Commerce acquired captives at Popo (possibly either Little Popo or Grand Popo). She arrived at Demerara on 18 April 1805 with 177 captives. She arrived back at Liverpool on 17 October. She had left Liverpool with 35 crew members and she had suffered 11 crew deaths on her voyage. She brought back 260 pieces of ivory, 20 hogsheads of sugar, and 20 bales of cotton.

4th voyage transporting enslaved people (1807–1808): Captain James Cunningham acquired a letter of marque on 2 April 1807, and Captain James Willy acquired a letter of marque 11 August 1807. Commerce sailed from Liverpool on 6 July. The Act for the abolition of the slave trade had passed Parliament in March 1807 and took effect on 1 May 1807. However, Commerce apparently had received clearance to sail before the deadline. Thus, when she sailed on 6 July, she did so legally. (Note: The last legal slave voyage for an English vessel was that of , which sailed on 27 July.)

Commerce, Willey, master, was reported to have arrived at Sierra Leone in August. She was reported to have passed Barbados on 2 February 1808, bound for St Vincent's. She arrived at Grenada on 17 February 1808, and sold her captives there. A second report had Commerce, Cunningham, master, having arrived at St Vincent's and selling there. Commerce, Willey, master, left Grenada on 12 April, and arrived back at Liverpool on 17 June. She had left Liverpool with 27 crew members and she had three crew deaths on her voyage. She brought back 674 "elephant teeth" (ivory tusks), 16 tons of camwood, 10 tons of gum copal, and 13 tons of pepper.

| Year | Master | Owner | Trade | Source & notes |
|---|---|---|---|---|
| 1809 | Woodstock Willey | Devaynes | Liverpool–Africa | LR; large repair 1808 |
| 1810 | J.Willey Webster | Devaynes | Liverpool–Africa | LR; large repair 1808 |

A French privateer captured Commerce on 11 February 1811 at as Commerce was returning to Liverpool from the Guinea coast. The French put a prize master and a ten-man prize crew on Commerce.
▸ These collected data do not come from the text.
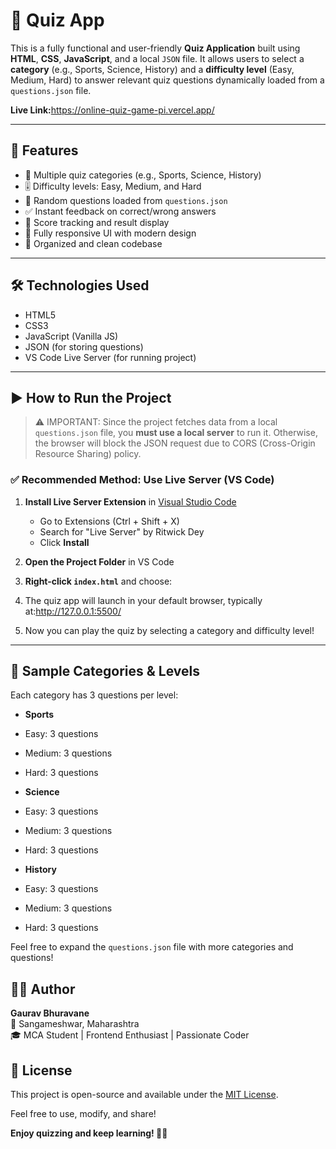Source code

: # 🧠 Quiz App

This is a fully functional and user-friendly **Quiz Application** built using **HTML**, **CSS**, **JavaScript**, and a local `JSON` file. It allows users to select a **category** (e.g., Sports, Science, History) and a **difficulty level** (Easy, Medium, Hard) to answer relevant quiz questions dynamically loaded from a `questions.json` file.

<b>Live Link:</b>https://online-quiz-game-pi.vercel.app/

---

## 🎯 Features

- 🔢 Multiple quiz categories (e.g., Sports, Science, History)
- 🎚️ Difficulty levels: Easy, Medium, and Hard
- 🧠 Random questions loaded from `questions.json`
- ✅ Instant feedback on correct/wrong answers
- 🧾 Score tracking and result display
- 🎨 Fully responsive UI with modern design
- 📂 Organized and clean codebase

---

## 🛠️ Technologies Used

- HTML5
- CSS3
- JavaScript (Vanilla JS)
- JSON (for storing questions)
- VS Code Live Server (for running project)

---

## ▶️ How to Run the Project

> ⚠️ IMPORTANT: Since the project fetches data from a local `questions.json` file, you **must use a local server** to run it. Otherwise, the browser will block the JSON request due to CORS (Cross-Origin Resource Sharing) policy.

### ✅ Recommended Method: Use Live Server (VS Code)

1. **Install Live Server Extension** in [Visual Studio Code](https://code.visualstudio.com/)
   - Go to Extensions (Ctrl + Shift + X)
   - Search for "Live Server" by Ritwick Dey
   - Click **Install**

2. **Open the Project Folder** in VS Code

3. **Right-click `index.html`** and choose:

4. The quiz app will launch in your default browser, typically at:http://127.0.0.1:5500/

5. Now you can play the quiz by selecting a category and difficulty level!

---

## 🧪 Sample Categories & Levels

Each category has 3 questions per level:

- **Sports**
- Easy: 3 questions
- Medium: 3 questions
- Hard: 3 questions

- **Science**
- Easy: 3 questions
- Medium: 3 questions
- Hard: 3 questions

- **History**
- Easy: 3 questions
- Medium: 3 questions
- Hard: 3 questions

Feel free to expand the `questions.json` file with more categories and questions!

## 🙋‍♂️ Author

**Gaurav Bhuravane**  
📍 Sangameshwar, Maharashtra  
🎓 MCA Student | Frontend Enthusiast | Passionate Coder  

## 📃 License

This project is open-source and available under the [MIT License](LICENSE).

Feel free to use, modify, and share!

**Enjoy quizzing and keep learning! 🧠🔥**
They left three men of her original complement on board, a lieutenant of the Royal Marines who had been sailing as a passenger, and two seamen. The next day the three British men were able to recapture Commerce; they then sailed her to Kinsale.

| Year | Master | Owner | Trade | Source |
|---|---|---|---|---|
| 1812 | T.Webster J.Hogworth | Devaynes Evans | Liverpool–Africa Malta | LR; large repair 1808 |
| 1813 | J.Hogworth W.Blue | Evans & Co. | Liverpool–Malta | LR; large repair 1808 & raised 1812 |
| 1814 | W.Blue | Evans & Co. | Liverpool–Brazil | LR; large repair 1808 & raised 1812 |

==Fate==
Lloyd's List reported in 1813 that Commerce, Blew, master, had sailed from Liverpool, via Cork, and arrived at Buenos Aires. Then in November Lloyd's List reported that Commerce, Blew, master had struck on the Carnavon Bay as she was returning to Liverpool from Buenos Aires. Her crew were saved and it was expected that part of the cargo would too be saved.